◆ Task requirements ◆
The data below holds a line containing "no — если нечётное." and a line containing "Here is a description"; please quote exactly those two lines and every line between them, and nothing else.

####################

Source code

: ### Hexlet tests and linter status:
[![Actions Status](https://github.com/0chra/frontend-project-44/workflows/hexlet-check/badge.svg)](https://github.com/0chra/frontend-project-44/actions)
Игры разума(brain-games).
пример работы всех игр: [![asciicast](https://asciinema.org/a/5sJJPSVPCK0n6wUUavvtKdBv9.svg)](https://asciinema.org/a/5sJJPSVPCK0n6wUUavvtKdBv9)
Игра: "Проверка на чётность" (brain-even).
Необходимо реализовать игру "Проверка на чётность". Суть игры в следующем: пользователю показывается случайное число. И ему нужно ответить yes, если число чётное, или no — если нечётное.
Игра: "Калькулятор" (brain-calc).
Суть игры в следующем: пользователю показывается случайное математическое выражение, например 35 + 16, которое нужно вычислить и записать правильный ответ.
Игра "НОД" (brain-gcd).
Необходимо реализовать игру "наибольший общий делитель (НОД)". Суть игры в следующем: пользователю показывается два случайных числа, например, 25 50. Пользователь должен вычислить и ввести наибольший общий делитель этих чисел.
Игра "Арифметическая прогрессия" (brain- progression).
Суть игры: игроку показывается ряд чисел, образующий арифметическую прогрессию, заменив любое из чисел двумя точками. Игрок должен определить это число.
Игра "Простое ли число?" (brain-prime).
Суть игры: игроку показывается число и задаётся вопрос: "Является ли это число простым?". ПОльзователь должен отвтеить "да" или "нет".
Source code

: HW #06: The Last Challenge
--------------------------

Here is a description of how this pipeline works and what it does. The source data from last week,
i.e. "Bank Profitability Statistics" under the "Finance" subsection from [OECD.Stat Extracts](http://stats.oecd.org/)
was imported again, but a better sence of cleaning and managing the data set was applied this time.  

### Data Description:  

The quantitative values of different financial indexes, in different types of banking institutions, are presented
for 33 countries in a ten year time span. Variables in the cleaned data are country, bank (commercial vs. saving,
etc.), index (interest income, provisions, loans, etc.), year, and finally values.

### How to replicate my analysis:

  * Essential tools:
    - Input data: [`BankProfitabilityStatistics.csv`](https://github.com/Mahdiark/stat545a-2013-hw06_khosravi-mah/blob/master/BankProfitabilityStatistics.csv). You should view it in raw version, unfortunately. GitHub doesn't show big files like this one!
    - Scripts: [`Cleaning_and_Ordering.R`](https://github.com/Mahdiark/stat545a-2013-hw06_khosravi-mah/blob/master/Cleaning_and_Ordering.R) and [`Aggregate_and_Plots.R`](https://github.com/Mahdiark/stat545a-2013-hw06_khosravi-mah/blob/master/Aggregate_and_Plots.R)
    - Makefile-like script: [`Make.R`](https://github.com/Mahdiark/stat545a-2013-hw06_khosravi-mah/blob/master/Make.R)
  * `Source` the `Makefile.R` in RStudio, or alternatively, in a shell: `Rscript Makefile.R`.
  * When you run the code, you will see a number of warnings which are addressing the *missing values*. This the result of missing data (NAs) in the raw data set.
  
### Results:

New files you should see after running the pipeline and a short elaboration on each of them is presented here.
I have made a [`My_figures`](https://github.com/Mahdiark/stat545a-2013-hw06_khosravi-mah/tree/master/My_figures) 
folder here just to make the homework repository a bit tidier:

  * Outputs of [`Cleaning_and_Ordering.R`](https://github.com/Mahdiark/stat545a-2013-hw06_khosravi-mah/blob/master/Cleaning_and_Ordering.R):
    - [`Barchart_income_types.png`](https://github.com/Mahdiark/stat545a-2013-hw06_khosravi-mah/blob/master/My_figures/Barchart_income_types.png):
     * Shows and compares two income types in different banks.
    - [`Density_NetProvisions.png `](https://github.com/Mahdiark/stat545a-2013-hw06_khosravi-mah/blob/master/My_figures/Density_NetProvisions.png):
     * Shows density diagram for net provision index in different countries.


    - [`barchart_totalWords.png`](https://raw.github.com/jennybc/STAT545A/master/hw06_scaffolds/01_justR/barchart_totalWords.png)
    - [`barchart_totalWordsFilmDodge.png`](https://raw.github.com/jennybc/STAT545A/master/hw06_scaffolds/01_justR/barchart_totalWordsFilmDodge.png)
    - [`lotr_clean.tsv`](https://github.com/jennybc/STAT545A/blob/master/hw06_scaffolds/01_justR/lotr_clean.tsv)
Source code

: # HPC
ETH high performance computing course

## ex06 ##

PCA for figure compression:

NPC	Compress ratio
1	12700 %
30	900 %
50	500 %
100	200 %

####################

◆ Your response ◆
Необходимо реализовать игру "Проверка на чётность". Суть игры в следующем: пользователю показывается случайное число. И ему нужно ответить yes, если число чётное, или no — если нечётное.
Игра: "Калькулятор" (brain-calc).
Суть игры в следующем: пользователю показывается случайное математическое выражение, например 35 + 16, которое нужно вычислить и записать правильный ответ.
Игра "НОД" (brain-gcd).
Необходимо реализовать игру "наибольший общий делитель (НОД)". Суть игры в следующем: пользователю показывается два случайных числа, например, 25 50. Пользователь должен вычислить и ввести наибольший общий делитель этих чисел.
Игра "Арифметическая прогрессия" (brain- progression).
Суть игры: игроку показывается ряд чисел, образующий арифметическую прогрессию, заменив любое из чисел двумя точками. Игрок должен определить это число.
Игра "Простое ли число?" (brain-prime).
Суть игры: игроку показывается число и задаётся вопрос: "Является ли это число простым?". ПОльзователь должен отвтеить "да" или "нет".
Source code

: HW #06: The Last Challenge
--------------------------

Here is a description of how this pipeline works and what it does. The source data from last week,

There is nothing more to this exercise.